At stage II, surgery was generally performed when the patient's finger joint has attained maximal passive motion, but at least three months after stage I. In this procedure, the incision is made only over the distal joint of the finger and in the distal part of the forearm [Figure 2]a,[Figure 2]b,[Figure 2]c,[Figure 2]d,[Figure 2]e,[Figure 2]f. First, to identify the newly formed tendon sheath, the previous incision on the distal end of the finger is opened to access the end of the silicone implant to anchor the tendon graft. The tendon graft was passed from fingertip and through the new tendon bed to the wrist by pulling the proximal end of silicone implant [Figure 2]d. Distal end of graft was sutured to the FDP stump at the fingertip [Figure 2]c. After the distal end of the graft was sutured to the tendon stump, the tension of the system was adjusted before the proximally tenorrhaphy using the Pulvertaft technique. Due to postoperative graft loosening, the graft tension was adjusted to be slightly flexed from the finger on the ulnar side when the wrist was extended, and proximal tenorrhaphy was performed with Pulvertaft technique [Figure 2]e.
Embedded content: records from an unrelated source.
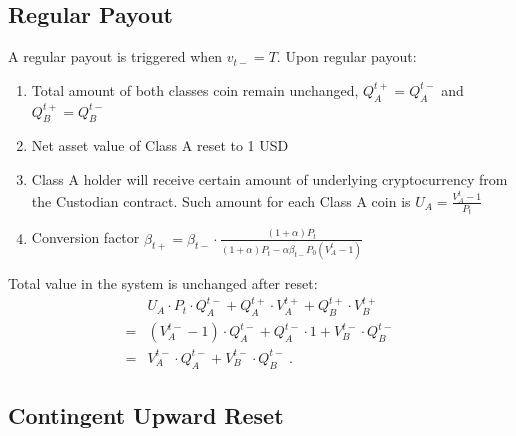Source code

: \documentclass[11pt]{article}%
\numberwithin{equation}{section}
\theoremstyle{plain}
\begin{document}
\begin{appendices}
\subsection{Regular Payout}\label{subsec:Periodic-Reset}

A regular payout is triggered when $v_{t-}=T$. Upon regular payout:
\begin{enumerate}
\item Total amount of both classes coin remain unchanged, $Q_{A}^{t+}=Q_{A}^{t-}$ and $Q_{B}^{t+}=Q_{B}^{t-}$
\item Net asset value of Class A reset to 1 USD
\item Class A holder will receive certain amount of underlying cryptocurrency from the Custodian contract. Such amount for each Class A coin is $U_{A}=\frac{V_{A}^{t}-1}{P_{t}}$
\item Conversion factor $\beta_{t+}=\beta_{t-}\cdot\frac{\left(1+\alpha\right) P_{t}}{\left(1+\alpha\right) P_{t}-\alpha\beta_{t-} P_{0}\left(V_{A}^{t}-1\right)}$
\end{enumerate}
Total value in the system is unchanged after reset:
\begin{align*}
 & U_{A}\cdot P_{t}\cdot Q_{A}^{t-}+Q_{A}^{t+}\cdot V_{A}^{t+}+Q_{B}^{t+}\cdot V_{B}^{t+}\\
= & \left(V_{A}^{t-}-1\right)\cdot Q_{A}^{t-}+Q_{A}^{t-}\cdot1+V_{B}^{t-}\cdot Q_{B}^{t-}\\
= & V_{A}^{t-}\cdot Q_{A}^{t-}+V_{B}^{t-}\cdot Q_{B}^{t-}\ .
\end{align*}



\subsection{Contingent Upward Reset\label{subsec:Contingent-Upward-Reset}}


\end{appendices}
\end{document}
Figure 2: Appearance of hand and little finger during stage two of flexor tendon reconstruction (a). In the absence of the palmaris longus, it was elected to use the extensor indicis proprius of the index finger as the donor graft for the small finger (b). Exposure of the silicone implant over the distal phalanx and attachment of graft to distal tip of the rod (c). Proximal traction of the graft after distal attachment in the distal phalanx and digital wound closure (d). The full composite flexion of the digit is demonstrated in preparation for the proximal weave into selected motor tendon (e and f)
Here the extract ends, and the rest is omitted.